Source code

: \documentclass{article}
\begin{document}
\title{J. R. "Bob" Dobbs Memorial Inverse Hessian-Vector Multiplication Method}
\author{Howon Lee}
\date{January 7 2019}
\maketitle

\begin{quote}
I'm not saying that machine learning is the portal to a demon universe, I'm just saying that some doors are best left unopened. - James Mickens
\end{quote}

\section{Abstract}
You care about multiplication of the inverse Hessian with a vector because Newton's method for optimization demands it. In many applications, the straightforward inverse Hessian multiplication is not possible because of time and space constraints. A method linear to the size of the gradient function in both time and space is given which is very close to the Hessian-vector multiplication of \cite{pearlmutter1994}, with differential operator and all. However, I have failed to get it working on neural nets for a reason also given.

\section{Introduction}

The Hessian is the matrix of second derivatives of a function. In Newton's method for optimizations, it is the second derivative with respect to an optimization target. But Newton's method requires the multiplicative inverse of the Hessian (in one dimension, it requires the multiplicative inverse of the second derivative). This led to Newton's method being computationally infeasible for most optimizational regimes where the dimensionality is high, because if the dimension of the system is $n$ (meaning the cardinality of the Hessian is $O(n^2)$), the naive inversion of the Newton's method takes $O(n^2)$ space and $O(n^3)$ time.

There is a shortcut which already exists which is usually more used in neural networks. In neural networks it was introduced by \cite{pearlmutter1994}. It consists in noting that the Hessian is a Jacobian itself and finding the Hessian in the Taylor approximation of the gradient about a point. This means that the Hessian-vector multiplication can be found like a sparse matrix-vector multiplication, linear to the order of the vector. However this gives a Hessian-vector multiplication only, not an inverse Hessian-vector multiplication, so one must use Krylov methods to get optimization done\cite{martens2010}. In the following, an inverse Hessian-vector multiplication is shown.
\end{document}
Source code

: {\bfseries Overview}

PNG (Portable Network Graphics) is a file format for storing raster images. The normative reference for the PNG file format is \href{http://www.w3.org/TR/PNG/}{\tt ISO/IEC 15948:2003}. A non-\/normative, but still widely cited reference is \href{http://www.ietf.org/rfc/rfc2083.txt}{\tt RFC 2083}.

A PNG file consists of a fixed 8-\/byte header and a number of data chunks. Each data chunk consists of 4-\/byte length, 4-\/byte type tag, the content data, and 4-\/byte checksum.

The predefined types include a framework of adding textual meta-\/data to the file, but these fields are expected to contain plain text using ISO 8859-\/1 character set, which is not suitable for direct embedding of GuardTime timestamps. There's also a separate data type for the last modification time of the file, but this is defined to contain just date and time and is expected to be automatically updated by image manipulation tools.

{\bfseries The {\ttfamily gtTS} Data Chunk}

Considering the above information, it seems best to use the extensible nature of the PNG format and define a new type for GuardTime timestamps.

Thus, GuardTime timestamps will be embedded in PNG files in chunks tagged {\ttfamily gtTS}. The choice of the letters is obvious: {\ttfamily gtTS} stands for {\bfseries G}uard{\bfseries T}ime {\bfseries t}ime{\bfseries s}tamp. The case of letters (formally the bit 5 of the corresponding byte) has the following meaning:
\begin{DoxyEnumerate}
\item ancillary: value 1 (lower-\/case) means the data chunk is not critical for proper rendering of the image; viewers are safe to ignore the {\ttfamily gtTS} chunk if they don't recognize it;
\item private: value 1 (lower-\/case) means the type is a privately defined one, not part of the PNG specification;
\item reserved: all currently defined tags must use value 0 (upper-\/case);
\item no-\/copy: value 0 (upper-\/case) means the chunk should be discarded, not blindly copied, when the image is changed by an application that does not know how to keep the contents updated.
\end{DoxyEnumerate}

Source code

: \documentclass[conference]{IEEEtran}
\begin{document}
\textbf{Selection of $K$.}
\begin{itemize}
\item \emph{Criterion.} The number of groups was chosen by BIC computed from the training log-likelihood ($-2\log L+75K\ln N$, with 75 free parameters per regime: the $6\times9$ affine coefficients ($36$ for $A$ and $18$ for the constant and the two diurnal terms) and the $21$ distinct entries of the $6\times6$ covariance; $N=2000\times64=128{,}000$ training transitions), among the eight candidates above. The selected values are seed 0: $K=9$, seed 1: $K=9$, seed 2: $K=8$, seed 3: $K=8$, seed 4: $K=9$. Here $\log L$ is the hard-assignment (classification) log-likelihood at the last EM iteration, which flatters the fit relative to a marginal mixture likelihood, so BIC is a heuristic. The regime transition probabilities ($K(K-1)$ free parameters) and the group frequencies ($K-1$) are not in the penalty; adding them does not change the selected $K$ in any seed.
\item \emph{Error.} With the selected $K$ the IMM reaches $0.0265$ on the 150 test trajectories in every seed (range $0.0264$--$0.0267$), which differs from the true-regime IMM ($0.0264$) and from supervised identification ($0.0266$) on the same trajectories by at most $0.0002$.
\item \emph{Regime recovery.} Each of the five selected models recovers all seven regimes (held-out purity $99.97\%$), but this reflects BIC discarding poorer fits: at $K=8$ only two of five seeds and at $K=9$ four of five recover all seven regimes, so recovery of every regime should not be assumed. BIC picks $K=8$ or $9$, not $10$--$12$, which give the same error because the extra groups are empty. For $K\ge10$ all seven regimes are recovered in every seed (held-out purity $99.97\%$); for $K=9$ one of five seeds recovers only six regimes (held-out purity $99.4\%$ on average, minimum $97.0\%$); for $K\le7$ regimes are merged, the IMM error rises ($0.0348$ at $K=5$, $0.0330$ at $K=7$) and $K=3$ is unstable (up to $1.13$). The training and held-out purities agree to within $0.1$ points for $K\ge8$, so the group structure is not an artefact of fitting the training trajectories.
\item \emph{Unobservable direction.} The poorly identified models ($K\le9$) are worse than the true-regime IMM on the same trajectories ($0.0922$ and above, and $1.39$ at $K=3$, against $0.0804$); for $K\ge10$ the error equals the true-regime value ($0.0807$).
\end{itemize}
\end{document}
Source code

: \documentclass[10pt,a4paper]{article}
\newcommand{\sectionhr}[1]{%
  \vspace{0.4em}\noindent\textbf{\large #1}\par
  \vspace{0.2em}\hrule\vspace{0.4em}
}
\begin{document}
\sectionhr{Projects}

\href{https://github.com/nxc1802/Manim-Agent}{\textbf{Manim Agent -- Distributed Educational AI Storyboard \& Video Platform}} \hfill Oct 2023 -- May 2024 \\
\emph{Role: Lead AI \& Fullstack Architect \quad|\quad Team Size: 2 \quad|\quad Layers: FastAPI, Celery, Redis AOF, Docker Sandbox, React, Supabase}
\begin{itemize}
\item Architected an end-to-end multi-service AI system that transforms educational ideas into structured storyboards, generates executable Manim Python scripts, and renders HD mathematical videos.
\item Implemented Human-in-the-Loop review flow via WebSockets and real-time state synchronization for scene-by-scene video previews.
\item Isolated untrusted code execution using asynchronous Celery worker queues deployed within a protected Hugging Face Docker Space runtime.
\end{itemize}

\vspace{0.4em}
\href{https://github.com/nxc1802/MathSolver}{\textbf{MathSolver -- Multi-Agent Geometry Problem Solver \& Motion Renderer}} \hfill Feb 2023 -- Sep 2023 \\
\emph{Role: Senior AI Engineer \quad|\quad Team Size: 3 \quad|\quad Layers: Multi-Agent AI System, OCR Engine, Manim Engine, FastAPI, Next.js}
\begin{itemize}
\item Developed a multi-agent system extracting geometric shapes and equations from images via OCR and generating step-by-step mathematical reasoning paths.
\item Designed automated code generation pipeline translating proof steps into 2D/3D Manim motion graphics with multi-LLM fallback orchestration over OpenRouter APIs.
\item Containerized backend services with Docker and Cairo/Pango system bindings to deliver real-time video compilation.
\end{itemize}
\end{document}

+++

▶ [Exercise objective] A single figure is all that is needed: the number of lines above that contain the string "updated".

▶ [Your response] 2